The Cohen brothers hadn’t considered integrating MyBundle.TV with an Internet provider — they just assumed Internet customers who wanted streaming TV would find and use the tool on their own. But they had nothing to lose by partnering with Point Broadband, so they signed an agreement and got to work developing a white-label version of their tool to integrate with Point Broadband’s website.
Then a bigger fish came calling.
“CenturyLink comes to us, and they’re looking for a solution also,” Cohen said. “That was the a-ha! moment for us.”
It turns out, the original vision behind MyBundle — that the cable TV bundle was going to be replaced by customers choosing a handful of streaming services — was on the mind of executives at CenturyLink and other cable companies that the Cohen brothers had bet against.
“They said, look, our cable bills are insane, we feel terrible for our customers and we’re losing money,” Cohen said. “We can’t continue to pass on these high programming costs every year, and, frankly, we just want to give customers Internet.”
Even worse, when customers called to cancel, they often weren’t just dropping their cable TV service — they were cancelling everything, including their home Internet. But the white-label version of MyBundle.TV offered Point Broadband and CenturyLink subscribers a reason to stay: It signaled to customers that they could keep their Internet service (which would often lower their bills) while getting TV programming through one or more streaming services — and here’s a tool, right on our very own website, to help you figure out what you should get.
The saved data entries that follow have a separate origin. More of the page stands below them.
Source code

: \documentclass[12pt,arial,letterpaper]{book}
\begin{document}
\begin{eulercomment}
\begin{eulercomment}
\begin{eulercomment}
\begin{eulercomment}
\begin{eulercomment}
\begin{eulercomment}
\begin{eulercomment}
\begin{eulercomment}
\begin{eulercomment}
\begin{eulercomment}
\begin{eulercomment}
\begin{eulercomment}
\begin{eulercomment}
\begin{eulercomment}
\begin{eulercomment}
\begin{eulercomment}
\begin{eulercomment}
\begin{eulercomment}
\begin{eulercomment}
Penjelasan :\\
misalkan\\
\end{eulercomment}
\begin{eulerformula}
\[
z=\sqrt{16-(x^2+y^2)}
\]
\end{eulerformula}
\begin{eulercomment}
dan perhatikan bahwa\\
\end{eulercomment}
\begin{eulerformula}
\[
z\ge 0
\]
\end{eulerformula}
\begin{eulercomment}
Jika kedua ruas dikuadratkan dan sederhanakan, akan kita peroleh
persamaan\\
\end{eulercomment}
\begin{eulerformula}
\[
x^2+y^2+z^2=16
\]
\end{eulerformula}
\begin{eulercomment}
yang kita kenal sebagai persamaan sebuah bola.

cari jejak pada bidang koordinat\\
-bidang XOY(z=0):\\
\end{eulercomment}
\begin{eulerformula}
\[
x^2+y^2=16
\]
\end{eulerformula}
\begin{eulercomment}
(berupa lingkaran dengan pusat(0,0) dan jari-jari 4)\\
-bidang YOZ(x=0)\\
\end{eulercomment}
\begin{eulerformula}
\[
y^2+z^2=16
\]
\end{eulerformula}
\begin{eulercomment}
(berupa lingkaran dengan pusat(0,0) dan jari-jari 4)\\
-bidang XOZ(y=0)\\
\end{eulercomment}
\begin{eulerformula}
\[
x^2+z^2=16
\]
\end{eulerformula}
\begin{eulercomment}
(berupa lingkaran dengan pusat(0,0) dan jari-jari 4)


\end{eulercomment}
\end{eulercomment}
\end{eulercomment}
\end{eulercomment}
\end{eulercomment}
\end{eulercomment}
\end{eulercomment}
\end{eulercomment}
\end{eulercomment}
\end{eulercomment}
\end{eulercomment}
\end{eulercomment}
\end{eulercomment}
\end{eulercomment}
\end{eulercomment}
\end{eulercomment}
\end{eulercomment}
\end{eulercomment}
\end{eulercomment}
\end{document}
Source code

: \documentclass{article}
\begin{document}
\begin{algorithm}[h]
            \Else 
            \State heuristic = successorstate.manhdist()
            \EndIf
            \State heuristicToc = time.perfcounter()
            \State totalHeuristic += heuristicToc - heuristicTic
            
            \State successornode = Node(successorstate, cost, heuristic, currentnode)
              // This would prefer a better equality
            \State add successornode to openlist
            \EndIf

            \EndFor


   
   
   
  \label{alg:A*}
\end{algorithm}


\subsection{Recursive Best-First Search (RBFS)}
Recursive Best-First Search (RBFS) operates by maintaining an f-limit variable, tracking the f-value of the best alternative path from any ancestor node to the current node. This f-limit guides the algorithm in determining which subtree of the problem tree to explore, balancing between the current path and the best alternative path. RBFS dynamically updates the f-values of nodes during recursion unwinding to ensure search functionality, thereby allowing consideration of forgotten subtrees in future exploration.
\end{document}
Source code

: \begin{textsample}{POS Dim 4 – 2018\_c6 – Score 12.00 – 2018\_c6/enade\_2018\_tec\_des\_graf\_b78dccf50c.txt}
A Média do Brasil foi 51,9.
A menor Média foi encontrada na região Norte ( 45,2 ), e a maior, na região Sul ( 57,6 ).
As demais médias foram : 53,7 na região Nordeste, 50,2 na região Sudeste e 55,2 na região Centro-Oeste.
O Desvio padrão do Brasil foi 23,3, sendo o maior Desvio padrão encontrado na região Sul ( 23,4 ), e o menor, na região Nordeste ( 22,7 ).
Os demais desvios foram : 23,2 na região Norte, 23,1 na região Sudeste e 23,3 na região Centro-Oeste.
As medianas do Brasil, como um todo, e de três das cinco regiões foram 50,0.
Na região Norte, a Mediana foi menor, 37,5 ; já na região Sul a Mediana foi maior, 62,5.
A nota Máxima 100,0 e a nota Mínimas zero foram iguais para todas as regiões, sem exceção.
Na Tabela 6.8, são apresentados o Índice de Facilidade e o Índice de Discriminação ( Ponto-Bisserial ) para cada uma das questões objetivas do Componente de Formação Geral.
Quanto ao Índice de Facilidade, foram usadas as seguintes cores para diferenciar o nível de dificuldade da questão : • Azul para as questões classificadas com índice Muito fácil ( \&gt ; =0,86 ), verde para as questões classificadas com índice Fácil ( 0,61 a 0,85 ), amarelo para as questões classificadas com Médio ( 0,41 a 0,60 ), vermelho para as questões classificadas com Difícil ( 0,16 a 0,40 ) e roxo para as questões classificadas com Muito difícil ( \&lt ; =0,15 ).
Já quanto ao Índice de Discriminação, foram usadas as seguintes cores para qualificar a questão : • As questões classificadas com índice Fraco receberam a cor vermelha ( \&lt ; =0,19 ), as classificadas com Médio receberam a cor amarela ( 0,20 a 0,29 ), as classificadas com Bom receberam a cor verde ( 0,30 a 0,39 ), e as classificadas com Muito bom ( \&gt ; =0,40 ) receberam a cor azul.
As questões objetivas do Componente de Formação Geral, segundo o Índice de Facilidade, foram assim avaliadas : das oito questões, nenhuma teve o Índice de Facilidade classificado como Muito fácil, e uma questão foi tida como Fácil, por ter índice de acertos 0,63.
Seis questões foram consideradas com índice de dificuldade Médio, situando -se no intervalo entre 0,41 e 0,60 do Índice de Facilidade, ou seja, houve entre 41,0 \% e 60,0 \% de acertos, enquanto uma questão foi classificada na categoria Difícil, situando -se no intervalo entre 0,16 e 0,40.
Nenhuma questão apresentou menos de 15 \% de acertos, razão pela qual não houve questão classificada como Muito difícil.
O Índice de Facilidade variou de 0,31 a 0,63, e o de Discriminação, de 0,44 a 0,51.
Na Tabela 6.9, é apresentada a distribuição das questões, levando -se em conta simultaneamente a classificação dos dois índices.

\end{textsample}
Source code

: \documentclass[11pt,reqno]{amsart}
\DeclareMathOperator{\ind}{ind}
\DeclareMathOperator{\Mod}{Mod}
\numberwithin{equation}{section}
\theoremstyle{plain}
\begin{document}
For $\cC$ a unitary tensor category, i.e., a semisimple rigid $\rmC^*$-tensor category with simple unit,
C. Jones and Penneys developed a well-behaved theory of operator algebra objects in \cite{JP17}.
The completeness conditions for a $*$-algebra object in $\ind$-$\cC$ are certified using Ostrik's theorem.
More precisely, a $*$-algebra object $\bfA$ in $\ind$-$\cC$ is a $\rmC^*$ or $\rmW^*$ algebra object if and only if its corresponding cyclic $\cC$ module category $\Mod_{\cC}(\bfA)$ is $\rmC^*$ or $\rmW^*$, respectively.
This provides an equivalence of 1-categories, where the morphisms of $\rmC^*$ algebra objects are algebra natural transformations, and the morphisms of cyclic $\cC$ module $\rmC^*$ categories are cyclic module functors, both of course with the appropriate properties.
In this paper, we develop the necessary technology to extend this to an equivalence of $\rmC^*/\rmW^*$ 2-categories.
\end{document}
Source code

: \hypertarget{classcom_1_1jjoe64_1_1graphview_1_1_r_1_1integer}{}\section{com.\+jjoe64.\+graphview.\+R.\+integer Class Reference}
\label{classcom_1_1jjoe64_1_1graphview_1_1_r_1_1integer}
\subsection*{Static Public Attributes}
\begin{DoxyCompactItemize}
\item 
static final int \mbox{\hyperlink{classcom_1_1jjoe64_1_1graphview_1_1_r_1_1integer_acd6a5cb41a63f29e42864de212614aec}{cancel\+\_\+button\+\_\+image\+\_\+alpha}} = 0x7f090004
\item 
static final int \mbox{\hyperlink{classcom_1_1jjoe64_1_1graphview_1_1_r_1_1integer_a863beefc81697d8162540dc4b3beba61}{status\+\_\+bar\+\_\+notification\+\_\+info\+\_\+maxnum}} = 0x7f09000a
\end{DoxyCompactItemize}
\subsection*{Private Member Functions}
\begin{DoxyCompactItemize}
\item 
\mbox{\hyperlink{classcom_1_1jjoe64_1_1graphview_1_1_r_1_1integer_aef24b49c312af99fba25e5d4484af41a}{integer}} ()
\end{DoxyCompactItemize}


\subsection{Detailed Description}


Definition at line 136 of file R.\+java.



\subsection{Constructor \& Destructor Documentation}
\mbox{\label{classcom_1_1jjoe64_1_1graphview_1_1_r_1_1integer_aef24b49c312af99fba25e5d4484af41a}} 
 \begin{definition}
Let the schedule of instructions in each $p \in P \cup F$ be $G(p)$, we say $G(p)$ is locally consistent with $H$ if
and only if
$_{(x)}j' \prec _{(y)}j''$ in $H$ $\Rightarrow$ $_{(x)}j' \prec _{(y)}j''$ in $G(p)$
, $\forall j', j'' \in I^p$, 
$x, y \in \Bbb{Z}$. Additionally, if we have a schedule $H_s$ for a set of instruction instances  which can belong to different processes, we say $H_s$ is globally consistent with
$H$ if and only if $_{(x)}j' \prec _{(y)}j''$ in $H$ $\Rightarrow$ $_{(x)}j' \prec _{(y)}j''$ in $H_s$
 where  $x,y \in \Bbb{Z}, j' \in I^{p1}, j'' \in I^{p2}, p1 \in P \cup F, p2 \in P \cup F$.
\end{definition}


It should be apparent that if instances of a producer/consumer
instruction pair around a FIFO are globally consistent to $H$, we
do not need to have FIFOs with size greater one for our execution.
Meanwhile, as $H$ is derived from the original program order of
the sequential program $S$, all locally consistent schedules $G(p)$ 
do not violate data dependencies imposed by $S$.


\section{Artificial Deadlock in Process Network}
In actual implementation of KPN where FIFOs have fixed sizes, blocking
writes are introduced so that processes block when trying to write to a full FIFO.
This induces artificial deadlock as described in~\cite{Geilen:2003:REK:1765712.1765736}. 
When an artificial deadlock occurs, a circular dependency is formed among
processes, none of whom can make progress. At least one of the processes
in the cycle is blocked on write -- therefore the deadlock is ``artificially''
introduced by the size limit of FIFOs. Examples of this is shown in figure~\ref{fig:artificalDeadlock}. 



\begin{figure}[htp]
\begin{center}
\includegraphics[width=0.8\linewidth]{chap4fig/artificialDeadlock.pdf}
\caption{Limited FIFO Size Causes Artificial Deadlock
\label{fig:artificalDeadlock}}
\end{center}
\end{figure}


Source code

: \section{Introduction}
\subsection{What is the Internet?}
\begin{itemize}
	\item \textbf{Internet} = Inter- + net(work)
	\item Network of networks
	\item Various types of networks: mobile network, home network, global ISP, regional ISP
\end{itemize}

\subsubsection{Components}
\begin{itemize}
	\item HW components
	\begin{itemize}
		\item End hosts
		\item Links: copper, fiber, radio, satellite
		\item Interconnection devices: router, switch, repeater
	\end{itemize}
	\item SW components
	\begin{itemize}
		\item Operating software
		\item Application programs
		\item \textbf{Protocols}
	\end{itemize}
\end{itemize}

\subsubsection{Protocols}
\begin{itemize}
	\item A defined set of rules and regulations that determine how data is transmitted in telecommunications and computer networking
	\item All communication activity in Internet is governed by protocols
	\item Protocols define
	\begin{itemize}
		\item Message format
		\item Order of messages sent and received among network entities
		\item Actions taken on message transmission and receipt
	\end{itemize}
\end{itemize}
“The a-ha! moment is getting more a-ha!-ish as we are winning more partners,” Cohen said. “It’s definitely building momentum.”
As of today, MyBundle.TV has around a dozen partner ISPs offering white-label versions of their tools to customers that they hope will break away from their pay TV packages and convert to Internet customers. (Some version of MyBundle.TV do recommend traditional pay TV packages from partner companies based on a narrow set of criteria.)
“The smaller and medium-sized cable companies – they’re done,” Cohen said. “They are looking to get out of video. The line we keep hearing is, video is 95 percent of my complaints and zero percent of my profits.”
As of December, the Cohen brothers had signed up around a dozen partner ISPs — mostly regional cable companies — for the white-label version of MyBundle.TV. Cohen didn’t say exactly how much is charged for native integration, but he said if partners “can get one new subscriber per year, it pays for itself.”
The tool is now in front of 5.6 million broadband Internet customers — and that’s not counting the thousands of people who use the tool on MyBundle.TV’s standalone website each month. Just as MyBundle.TV helps solve a big problem for the company’s partner ISPs, that scale of exposure solves a big problem for MyBundle.TV: The service continues to rely on commissions as a big driver of its revenue, and the scale of exposure convinces streaming services to make those affiliate deals.
“When we approach them, we’re not some scrappy company,” Cohen said. “We’re saying, hey, we’ve got 5.6 million customers with our current partners — that’s 5.6 million now, but we think we can get to 15 or 20 million soon — do you want to be involved in that?”
Cohen believes streaming services will be convinced to sign up for what MyBundle.TV has to offer now and what’s in store for the future: A platform that allows customers to manage most, if not all, of their subscriptions from within MyBundle.TV itself.
“If you’re an ISP, we’re charging very, very little because we have this bigger plan,” Cohen said. “We’re not looking to maximize revenue today. We’re looking to maximize our partners. As we get more technology, more product, more content, more affiliate relationships, we generate more revenue for our partners — and that just sweetens the deal.”